**Assigned task**
Print out the entries that follow exactly, missing none.

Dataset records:

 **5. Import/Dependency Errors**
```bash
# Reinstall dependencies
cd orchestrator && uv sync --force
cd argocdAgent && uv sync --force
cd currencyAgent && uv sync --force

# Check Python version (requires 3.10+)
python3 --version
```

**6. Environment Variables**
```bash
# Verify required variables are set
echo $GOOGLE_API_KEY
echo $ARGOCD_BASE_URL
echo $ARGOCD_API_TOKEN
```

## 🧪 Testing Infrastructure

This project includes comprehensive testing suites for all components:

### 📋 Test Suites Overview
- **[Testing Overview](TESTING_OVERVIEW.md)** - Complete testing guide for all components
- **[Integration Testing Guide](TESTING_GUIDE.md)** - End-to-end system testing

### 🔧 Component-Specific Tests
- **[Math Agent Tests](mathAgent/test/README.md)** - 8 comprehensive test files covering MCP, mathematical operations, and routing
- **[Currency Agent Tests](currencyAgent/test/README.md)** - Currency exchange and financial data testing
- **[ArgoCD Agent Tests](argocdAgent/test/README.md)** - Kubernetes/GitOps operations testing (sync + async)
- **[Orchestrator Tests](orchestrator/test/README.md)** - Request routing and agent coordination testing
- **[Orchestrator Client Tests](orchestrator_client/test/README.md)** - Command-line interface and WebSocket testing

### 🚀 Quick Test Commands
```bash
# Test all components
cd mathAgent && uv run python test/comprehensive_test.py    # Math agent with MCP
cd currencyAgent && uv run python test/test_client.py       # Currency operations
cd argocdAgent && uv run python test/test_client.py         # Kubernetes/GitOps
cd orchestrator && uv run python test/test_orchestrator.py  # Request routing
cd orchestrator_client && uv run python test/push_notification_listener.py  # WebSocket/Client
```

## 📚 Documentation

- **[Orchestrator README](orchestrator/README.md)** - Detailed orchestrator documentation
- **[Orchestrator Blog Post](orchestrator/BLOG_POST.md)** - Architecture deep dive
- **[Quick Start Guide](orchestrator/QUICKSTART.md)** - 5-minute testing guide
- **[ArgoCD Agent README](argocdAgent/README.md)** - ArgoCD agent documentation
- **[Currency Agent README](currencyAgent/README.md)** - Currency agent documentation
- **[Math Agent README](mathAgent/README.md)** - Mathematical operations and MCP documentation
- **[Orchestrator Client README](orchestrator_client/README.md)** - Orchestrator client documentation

**Problem solution**
 **5. Import/Dependency Errors**
```bash
# Reinstall dependencies
cd orchestrator && uv sync --force
cd argocdAgent && uv sync --force
cd currencyAgent && uv sync --force

# Check Python version (requires 3.10+)
python3 --version
```

**6. Environment Variables**
```bash
# Verify required variables are set
echo $GOOGLE_API_KEY
echo $ARGOCD_BASE_URL
echo $ARGOCD_API_TOKEN
```

## 🧪 Testing Infrastructure

This project includes comprehensive testing suites for all components:

### 📋 Test Suites Overview
- **[Testing Overview](TESTING_OVERVIEW.md)** - Complete testing guide for all components
- **[Integration Testing Guide](TESTING_GUIDE.md)** - End-to-end system testing

### 🔧 Component-Specific Tests
- **[Math Agent Tests](mathAgent/test/README.md)** - 8 comprehensive test files covering MCP, mathematical operations, and routing
- **[Currency Agent Tests](currencyAgent/test/README.md)** - Currency exchange and financial data testing
- **[ArgoCD Agent Tests](argocdAgent/test/README.md)** - Kubernetes/GitOps operations testing (sync + async)
- **[Orchestrator Tests](orchestrator/test/README.md)** - Request routing and agent coordination testing
- **[Orchestrator Client Tests](orchestrator_client/test/README.md)** - Command-line interface and WebSocket testing

### 🚀 Quick Test Commands
```bash
# Test all components
cd mathAgent && uv run python test/comprehensive_test.py    # Math agent with MCP
cd currencyAgent && uv run python test/test_client.py       # Currency operations
cd argocdAgent && uv run python test/test_client.py         # Kubernetes/GitOps
cd orchestrator && uv run python test/test_orchestrator.py  # Request routing
cd orchestrator_client && uv run python test/push_notification_listener.py  # WebSocket/Client
```

## 📚 Documentation

- **[Orchestrator README](orchestrator/README.md)** - Detailed orchestrator documentation
- **[Orchestrator Blog Post](orchestrator/BLOG_POST.md)** - Architecture deep dive
- **[Quick Start Guide](orchestrator/QUICKSTART.md)** - 5-minute testing guide
- **[ArgoCD Agent README](argocdAgent/README.md)** - ArgoCD agent documentation
- **[Currency Agent README](currencyAgent/README.md)** - Currency agent documentation
- **[Math Agent README](mathAgent/README.md)** - Mathematical operations and MCP documentation
- **[Orchestrator Client README](orchestrator_client/README.md)** - Orchestrator client documentation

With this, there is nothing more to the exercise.